Roche (RHHBY) received positive news when the Japanese Ministry of Health, Labour and Welfare (:MHLW) approved alectinib for the treatment of patients suffering from non-small cell lung cancer (:NSCLC) that is anaplastic lymphoma kinase fusion gene-positive (ALK+).
The approval was based on encouraging results from a phase I/II clinical study (AF-001JP) conducted in Japan among patients whose tumors were advanced, recurrent or could not be removed completely through surgery.
The trial consisted of two phases – in phase I, the safety, tolerability, pharmacokinetic parameters and recommended dose (24 patients) of alectinib was evaluated and phase II evaluated the efficacy and safety of the recommended dose. The data from the study showed that 90% of the patients responded to the treatment with alectinib.
Alectinib will be available in Japan later this year. We note that alectinib was granted Breakthrough Therapy Designation by the FDA in Jun 2013 for patients suffering from ALK+ NSCLC who progressed on Xalkori.
Meanwhile, Roche is conducting clinical studies on a global basis to evaluate alectinib for this indication as well as in treatment-naïve patients. Roche expects to use the results of these studies for regulatory submissions in the U.S. and Europe.

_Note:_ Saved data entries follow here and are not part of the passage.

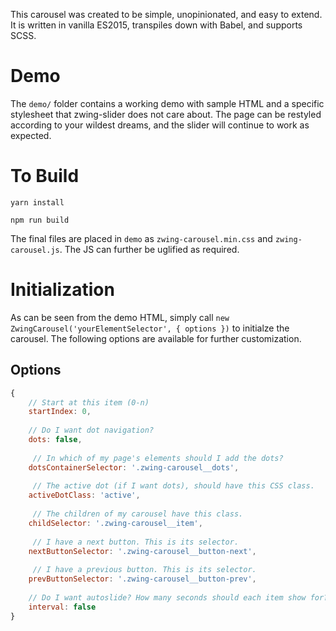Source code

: This carousel was created to be simple, unopinionated, and easy to extend. It is written in vanilla ES2015, transpiles down with Babel, and supports SCSS.

# Demo

The `demo/` folder contains a working demo with sample HTML and a specific stylesheet that zwing-slider does not care about. The page can be restyled according to your wildest dreams, and the slider will continue to work as expected.

# To Build

`yarn install`

`npm run build`

The final files are placed in `demo` as `zwing-carousel.min.css` and `zwing-carousel.js`. The JS can further be uglified as required.

# Initialization

As can be seen from the demo HTML, simply call `new ZwingCarousel('yourElementSelector', { options })` to initialze the carousel. The following options are available for further customization.

## Options

```javascript
{
	// Start at this item (0-n)
    startIndex: 0,
    
    // Do I want dot navigation?
    dots: false, 
    
     // In which of my page's elements should I add the dots?
    dotsContainerSelector: '.zwing-carousel__dots',
    
     // The active dot (if I want dots), should have this CSS class.
    activeDotClass: 'active',
    
     // The children of my carousel have this class.
    childSelector: '.zwing-carousel__item',
    
     // I have a next button. This is its selector.
    nextButtonSelector: '.zwing-carousel__button-next',
    
     // I have a previous button. This is its selector.
    prevButtonSelector: '.zwing-carousel__button-prev',
    
    // Do I want autoslide? How many seconds should each item show for?
    interval: false
}
```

We note that Roche’s Avastin and Tarceva are already approved for the treatment of various types of lung cancer. The approval of alectinib in Japan and a potential approval in the U.S. and EU will further boost Roche’s oncology franchise.
Roche specializes in oncology drugs. In particular, the company is a leader in breast cancer franchise and continues to innovate further to strengthen its already dominant position.
Roche currently carries a Zacks Rank #3 (Hold). Some better-ranked stocks in the broader healthcare sector include Abbott Labs (ABT), Allergan (AGN) and Shire (SHPG). All three stocks carry a Zacks Rank #2 (Buy).